» **Your goal**
Please work out how many lines in the entries below include the string "bugs", and reply with the number alone.

» **Provided data**
=== Section Start ===

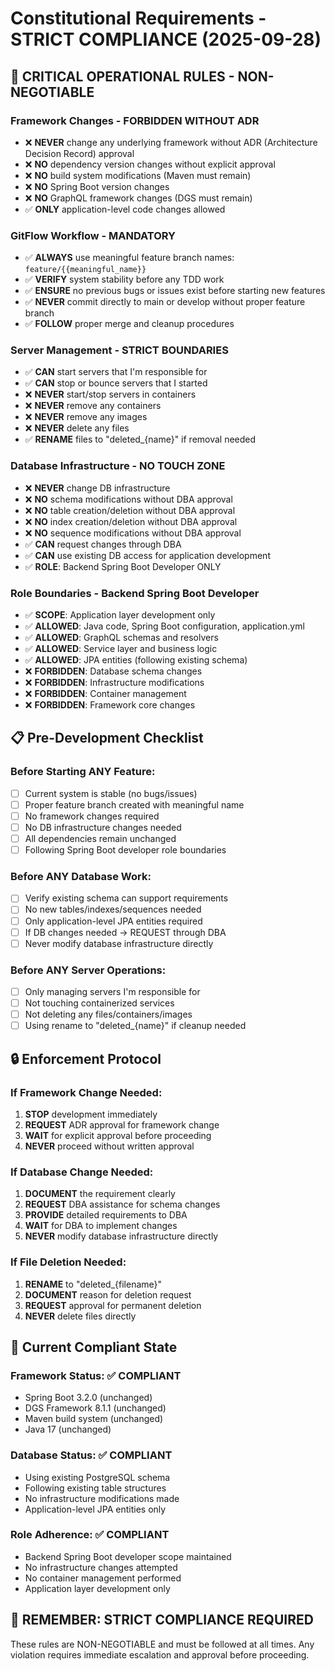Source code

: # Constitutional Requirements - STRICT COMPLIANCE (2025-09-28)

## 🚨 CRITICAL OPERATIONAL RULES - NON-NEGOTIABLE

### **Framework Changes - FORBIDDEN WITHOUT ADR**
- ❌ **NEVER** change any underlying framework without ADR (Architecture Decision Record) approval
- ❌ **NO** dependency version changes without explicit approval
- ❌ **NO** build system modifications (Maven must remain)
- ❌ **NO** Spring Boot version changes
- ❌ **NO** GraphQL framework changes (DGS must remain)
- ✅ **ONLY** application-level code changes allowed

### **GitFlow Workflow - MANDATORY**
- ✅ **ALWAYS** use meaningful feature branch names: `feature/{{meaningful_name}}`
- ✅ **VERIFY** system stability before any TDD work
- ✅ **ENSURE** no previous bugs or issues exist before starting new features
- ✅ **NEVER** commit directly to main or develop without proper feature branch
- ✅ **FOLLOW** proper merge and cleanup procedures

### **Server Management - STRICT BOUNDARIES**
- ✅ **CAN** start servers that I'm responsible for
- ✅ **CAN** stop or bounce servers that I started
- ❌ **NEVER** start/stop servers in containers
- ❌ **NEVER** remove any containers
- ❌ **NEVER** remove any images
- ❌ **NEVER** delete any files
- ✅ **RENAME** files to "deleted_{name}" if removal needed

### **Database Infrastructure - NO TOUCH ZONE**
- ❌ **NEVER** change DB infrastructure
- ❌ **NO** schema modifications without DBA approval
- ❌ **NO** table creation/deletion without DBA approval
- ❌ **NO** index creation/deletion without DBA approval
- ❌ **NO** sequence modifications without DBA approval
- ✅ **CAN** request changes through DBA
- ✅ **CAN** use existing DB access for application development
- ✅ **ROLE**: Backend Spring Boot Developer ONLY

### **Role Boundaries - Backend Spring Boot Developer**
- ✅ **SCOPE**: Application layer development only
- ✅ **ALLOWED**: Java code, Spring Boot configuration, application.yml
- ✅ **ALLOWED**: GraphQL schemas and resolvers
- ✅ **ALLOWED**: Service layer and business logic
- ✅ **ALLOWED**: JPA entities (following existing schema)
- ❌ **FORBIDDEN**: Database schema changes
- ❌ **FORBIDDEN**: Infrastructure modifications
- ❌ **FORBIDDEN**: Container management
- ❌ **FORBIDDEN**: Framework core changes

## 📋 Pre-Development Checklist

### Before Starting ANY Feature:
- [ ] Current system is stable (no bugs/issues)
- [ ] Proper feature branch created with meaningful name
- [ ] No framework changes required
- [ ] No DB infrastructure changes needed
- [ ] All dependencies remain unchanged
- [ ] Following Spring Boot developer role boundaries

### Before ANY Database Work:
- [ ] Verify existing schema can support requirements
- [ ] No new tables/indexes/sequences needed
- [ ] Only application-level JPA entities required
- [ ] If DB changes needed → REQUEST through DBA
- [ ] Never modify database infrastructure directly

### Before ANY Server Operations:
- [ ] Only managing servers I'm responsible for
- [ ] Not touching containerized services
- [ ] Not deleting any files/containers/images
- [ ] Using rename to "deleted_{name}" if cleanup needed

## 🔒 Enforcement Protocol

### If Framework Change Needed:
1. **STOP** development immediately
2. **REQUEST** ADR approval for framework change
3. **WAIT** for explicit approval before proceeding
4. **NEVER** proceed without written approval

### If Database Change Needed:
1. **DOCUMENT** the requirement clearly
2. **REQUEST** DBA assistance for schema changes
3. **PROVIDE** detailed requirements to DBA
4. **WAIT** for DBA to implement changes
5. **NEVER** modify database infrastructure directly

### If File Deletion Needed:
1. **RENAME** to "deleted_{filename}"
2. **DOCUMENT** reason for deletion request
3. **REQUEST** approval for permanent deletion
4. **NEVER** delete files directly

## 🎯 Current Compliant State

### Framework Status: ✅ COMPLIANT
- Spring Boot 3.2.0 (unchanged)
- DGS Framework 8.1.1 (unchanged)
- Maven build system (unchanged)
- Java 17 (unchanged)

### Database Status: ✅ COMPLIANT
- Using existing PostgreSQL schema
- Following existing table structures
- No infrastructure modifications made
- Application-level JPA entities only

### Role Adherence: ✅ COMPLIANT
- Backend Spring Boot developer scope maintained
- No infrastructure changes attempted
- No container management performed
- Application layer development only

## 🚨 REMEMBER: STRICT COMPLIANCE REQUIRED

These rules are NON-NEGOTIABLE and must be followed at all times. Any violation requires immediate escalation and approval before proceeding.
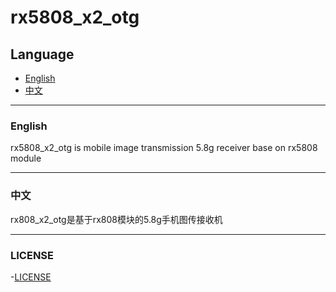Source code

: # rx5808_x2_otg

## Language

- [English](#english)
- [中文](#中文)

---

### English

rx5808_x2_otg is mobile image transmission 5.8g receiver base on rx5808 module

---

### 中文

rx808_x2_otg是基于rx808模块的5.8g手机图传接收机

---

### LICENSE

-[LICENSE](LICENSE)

=== Section End ===

» **Written reply**
2